Maria, a special education teacher who blogs at at Disability Rants, protests a "one size fits all" approach to education, an approach that she feels was expanded by No Child Left Behind:
One of the reasons I became a Special Education teacher is that I thought I could tailor my students education to their specific needs. I felt that was ideal for any child but in Special Ed. I actually was given permission to do so. I believed in giving my students a good education with opportunities for them participate with their general education peers when appropriate. Afterall, I had been mainstreamed myself--so I knew given the right circumstances it could work. I never believed in standardized testing for general education or special education students. That's a subject for another blog. The point is, I liked SPED because it gave me the chance to opt my students out of standardized tests.

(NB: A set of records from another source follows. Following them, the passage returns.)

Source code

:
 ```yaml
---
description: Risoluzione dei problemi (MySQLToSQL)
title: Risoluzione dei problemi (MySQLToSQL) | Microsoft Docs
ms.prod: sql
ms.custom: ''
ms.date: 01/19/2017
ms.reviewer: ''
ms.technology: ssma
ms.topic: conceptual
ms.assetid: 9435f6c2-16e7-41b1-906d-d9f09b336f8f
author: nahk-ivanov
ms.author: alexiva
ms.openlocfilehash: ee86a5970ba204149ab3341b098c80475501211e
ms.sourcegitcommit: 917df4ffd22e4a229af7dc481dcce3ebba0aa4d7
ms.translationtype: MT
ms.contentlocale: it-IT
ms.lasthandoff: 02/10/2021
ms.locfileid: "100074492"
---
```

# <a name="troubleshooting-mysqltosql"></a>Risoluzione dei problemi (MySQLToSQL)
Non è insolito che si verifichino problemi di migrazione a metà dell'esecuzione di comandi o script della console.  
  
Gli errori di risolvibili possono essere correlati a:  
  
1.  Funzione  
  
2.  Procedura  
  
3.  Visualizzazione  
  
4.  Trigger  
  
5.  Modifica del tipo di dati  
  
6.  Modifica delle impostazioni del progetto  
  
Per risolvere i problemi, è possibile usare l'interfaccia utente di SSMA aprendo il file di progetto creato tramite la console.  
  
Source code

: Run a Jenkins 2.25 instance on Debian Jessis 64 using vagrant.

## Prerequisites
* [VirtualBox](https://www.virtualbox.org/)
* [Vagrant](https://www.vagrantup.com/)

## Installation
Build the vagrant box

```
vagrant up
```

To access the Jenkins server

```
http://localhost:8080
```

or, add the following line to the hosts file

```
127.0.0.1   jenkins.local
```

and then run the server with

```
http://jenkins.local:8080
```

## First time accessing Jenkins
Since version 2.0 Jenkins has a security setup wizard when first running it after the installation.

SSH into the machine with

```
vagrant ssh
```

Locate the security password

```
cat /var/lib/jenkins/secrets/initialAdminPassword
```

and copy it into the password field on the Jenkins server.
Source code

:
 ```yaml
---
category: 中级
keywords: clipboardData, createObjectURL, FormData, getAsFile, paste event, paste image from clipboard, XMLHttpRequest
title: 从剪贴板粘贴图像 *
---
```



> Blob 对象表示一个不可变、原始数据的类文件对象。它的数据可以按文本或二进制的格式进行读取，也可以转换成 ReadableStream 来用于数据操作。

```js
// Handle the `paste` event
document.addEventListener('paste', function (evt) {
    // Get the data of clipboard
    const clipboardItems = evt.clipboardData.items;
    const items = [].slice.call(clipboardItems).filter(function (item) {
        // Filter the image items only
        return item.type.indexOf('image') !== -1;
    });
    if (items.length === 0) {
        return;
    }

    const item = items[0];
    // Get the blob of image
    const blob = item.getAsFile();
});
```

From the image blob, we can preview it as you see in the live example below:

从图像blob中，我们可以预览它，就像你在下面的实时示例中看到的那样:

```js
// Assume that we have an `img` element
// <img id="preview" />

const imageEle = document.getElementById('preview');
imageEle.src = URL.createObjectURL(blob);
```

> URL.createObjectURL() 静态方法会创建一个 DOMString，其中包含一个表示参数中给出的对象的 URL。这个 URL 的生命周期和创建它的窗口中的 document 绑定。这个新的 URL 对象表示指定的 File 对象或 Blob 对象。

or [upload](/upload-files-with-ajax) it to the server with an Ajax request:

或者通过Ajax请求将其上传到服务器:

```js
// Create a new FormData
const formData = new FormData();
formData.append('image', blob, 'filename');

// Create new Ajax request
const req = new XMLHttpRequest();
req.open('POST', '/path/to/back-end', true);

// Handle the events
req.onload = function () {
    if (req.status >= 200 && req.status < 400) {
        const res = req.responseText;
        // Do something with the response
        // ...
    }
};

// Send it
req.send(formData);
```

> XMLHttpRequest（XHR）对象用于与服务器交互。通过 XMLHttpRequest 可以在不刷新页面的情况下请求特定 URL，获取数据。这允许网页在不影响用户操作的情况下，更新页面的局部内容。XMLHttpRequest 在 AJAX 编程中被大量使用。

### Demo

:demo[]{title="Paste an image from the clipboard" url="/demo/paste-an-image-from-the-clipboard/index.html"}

Then NCLB happened. On top of that, the consent decree specific to my district. This all happened not even 5 years into my becoming a teacher. All of a sudden, I was required to teach grade level standards to students 2 or more years behind in their education regardless of their readiness for grade level work and completely disregarding the fact that they may have just been placed in SPED because they had been failing for years already. Also, in order to give my students "equal access" to grade level work by mainstreaming them even if they really were not ready emotionall, behaviorally or academically. I sincerely believe in mainstreaming--I do. But it should be at the discretion of the ones who know the student best--the teachers and parents. It should not come as a blanket statement form a faceless government who does not know the face of my students."
Finally, what's a roundup without a reference to another roundup? Estee Klar-Wolfond of the Joy of Autism blog brings together comments from others on the subject of inclusive education.
Want to learn more about special education issues and special education students? A Special Education Teacher in Washington, DC has a terrific list of resources--including video and slide presentations--in her blog's sidebar.
In reading various blog posts and comments on mainstreaming, I was interested to note that people on both sides of the debate used the phrase "up to the challenge" to describe both students and teachers. Students may not be "up to the challenge" of a mainstream class. Teachers without special ed credentials may not be "up to the challenge" of integrating special-needs students and meeting their needs. What's your opinion? Who's really not "up to the challenge" here--students, parents, teachers, districts, state boards of education, the federal government, or all of the above?